Multi-Agent Reinforcement Learning for Dynamic Pricing: Balancing Profitability,Stability and Fairness
This work addresses dynamic pricing for retail markets, offering incremental improvements in stability and fairness over existing methods.
The paper tackled dynamic pricing in competitive retail markets by evaluating multi-agent reinforcement learning (MARL) methods like MAPPO and MADDPG against a baseline, finding that MAPPO achieved the highest average returns with low variance, while MADDPG provided the fairest profit distribution.

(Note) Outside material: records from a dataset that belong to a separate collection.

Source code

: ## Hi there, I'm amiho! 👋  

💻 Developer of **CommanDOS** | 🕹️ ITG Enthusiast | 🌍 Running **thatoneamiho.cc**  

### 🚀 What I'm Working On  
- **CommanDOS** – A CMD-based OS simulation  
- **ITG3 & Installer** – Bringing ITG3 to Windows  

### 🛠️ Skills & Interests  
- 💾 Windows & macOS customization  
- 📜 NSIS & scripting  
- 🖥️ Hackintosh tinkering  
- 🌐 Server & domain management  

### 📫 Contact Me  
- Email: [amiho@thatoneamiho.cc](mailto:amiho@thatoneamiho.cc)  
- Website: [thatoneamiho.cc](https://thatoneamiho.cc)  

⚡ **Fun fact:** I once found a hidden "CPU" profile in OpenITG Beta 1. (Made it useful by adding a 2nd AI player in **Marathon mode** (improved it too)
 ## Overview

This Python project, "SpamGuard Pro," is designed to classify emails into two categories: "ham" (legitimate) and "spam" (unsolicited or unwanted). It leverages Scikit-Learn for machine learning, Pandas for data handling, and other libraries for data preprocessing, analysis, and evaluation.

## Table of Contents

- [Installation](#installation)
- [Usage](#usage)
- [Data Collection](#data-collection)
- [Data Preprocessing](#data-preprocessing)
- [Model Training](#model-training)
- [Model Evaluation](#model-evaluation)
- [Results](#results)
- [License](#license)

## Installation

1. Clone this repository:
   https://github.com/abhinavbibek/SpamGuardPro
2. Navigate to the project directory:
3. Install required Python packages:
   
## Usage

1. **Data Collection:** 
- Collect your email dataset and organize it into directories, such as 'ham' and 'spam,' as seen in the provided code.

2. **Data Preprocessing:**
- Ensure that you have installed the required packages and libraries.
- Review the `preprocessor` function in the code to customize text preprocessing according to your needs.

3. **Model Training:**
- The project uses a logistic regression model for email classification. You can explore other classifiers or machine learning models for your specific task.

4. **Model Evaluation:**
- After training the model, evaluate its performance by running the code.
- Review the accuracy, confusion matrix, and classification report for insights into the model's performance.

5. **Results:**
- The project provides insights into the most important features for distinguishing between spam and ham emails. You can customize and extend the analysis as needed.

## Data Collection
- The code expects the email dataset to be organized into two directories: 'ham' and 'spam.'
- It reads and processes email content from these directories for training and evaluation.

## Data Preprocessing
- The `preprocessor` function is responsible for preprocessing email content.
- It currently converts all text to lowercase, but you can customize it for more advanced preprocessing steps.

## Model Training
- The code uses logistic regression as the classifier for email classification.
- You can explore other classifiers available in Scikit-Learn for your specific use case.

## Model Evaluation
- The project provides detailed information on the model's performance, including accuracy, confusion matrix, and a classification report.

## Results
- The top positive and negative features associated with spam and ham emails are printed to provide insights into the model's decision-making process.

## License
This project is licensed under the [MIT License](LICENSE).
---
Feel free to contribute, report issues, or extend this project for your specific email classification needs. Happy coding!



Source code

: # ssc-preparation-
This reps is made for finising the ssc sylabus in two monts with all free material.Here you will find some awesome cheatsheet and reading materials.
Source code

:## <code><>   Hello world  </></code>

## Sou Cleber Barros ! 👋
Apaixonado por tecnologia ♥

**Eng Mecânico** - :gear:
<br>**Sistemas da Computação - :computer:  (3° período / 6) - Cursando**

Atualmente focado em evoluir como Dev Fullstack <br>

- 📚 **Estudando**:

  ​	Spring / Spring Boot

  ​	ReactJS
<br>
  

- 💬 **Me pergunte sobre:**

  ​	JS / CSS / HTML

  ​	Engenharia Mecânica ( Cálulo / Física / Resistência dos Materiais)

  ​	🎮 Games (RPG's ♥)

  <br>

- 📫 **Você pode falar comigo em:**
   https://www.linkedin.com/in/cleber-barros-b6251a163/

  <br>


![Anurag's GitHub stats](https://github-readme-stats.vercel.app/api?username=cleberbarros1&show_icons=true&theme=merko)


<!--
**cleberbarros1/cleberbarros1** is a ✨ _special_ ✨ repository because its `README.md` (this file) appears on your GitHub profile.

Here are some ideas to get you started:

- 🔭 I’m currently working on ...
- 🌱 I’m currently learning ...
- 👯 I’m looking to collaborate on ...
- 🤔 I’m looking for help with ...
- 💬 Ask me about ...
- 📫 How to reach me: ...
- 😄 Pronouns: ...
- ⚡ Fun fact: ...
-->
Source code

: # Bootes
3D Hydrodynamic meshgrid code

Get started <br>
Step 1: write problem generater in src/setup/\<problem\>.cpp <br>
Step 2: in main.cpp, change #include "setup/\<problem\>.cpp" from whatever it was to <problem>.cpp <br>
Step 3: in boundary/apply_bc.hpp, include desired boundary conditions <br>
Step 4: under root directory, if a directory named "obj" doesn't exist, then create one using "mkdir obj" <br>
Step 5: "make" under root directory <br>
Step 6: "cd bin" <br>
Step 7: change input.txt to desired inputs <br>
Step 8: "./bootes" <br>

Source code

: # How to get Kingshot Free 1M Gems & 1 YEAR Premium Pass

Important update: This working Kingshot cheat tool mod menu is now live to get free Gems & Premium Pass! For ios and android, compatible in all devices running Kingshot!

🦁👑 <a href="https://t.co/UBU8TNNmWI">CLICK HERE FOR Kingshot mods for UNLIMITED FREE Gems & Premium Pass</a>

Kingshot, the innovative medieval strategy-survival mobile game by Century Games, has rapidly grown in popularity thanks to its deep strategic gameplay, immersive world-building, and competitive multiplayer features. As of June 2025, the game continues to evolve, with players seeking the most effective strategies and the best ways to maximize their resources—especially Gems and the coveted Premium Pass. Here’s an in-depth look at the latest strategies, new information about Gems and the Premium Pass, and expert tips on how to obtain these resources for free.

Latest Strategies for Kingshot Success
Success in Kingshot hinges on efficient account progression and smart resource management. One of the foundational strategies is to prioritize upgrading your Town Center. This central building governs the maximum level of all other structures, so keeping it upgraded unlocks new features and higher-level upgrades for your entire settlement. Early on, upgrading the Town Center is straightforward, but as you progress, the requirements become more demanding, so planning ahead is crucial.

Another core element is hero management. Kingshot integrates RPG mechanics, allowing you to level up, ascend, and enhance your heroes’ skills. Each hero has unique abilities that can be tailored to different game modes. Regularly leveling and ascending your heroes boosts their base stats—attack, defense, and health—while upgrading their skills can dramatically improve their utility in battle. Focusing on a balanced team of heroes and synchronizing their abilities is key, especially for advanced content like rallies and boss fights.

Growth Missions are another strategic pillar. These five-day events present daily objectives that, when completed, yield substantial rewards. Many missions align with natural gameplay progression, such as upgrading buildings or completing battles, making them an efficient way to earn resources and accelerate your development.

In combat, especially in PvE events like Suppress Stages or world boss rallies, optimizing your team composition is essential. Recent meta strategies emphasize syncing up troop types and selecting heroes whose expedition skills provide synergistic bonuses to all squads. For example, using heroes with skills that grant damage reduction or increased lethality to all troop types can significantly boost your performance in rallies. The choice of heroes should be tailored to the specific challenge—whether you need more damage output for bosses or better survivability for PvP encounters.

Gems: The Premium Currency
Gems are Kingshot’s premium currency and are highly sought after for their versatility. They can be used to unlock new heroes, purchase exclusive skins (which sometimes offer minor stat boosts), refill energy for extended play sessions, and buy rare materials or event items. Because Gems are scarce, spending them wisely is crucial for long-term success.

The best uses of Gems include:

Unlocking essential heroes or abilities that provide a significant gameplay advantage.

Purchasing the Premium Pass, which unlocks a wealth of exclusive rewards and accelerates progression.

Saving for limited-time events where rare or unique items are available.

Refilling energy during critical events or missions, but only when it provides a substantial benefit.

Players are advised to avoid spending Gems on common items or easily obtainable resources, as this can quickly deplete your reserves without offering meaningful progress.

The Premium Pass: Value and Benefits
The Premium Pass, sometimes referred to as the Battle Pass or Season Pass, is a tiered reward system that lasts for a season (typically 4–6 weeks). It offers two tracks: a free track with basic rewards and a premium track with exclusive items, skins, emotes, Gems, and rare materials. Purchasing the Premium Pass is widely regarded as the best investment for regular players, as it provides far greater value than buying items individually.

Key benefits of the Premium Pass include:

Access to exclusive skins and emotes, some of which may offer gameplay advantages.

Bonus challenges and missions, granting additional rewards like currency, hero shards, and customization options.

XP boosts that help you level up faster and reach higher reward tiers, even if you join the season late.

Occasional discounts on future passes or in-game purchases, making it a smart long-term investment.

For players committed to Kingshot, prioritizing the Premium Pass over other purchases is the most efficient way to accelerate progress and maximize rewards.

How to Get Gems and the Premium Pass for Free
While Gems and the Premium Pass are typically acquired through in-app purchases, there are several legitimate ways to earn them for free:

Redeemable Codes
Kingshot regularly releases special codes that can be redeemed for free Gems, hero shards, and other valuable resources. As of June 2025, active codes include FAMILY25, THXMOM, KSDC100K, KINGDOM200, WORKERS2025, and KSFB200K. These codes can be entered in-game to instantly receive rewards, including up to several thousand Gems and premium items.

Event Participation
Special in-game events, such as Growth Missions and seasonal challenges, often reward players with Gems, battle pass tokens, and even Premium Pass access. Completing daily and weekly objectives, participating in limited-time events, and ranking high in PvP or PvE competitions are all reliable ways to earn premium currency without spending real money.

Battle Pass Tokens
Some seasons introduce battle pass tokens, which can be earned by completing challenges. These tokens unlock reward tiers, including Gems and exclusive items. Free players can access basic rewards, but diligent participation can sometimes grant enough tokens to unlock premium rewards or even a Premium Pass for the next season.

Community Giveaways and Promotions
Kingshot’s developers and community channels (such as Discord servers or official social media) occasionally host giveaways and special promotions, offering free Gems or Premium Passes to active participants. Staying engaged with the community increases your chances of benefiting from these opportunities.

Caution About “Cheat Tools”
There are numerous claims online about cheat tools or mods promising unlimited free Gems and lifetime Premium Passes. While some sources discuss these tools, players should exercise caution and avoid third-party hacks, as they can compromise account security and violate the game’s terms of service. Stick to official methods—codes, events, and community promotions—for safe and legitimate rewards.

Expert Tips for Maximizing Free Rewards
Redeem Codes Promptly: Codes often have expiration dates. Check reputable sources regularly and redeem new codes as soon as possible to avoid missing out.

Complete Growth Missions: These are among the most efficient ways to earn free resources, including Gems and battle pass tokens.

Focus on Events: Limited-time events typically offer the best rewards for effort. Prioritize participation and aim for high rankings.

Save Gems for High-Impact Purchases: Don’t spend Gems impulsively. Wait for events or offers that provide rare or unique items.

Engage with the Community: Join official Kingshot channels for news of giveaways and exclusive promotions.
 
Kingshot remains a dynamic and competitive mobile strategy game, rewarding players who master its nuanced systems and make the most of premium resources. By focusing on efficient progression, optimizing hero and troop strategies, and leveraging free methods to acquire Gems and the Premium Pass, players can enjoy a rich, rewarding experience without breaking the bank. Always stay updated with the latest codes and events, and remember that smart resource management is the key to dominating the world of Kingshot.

Dynamic pricing in competitive retail markets requires strategies that adapt to fluctuating demand and competitor behavior. In this work, we present a systematic empirical evaluation of multi-agent reinforcement learning (MARL) approaches-specifically MAPPO and MADDPG-for dynamic price optimization under competition. Using a simulated marketplace environment derived from real-world retail data, we benchmark these algorithms against an Independent DDPG (IDDPG) baseline, a widely used independent learner in MARL literature. We evaluate profit performance, stability across random seeds, fairness, and training efficiency. Our results show that MAPPO consistently achieves the highest average returns with low variance, offering a stable and reproducible approach for competitive price optimization, while MADDPG achieves slightly lower profit but the fairest profit distribution among agents. These findings demonstrate that MARL methods-particularly MAPPO-provide a scalable and stable alternative to independent learning approaches for dynamic retail pricing.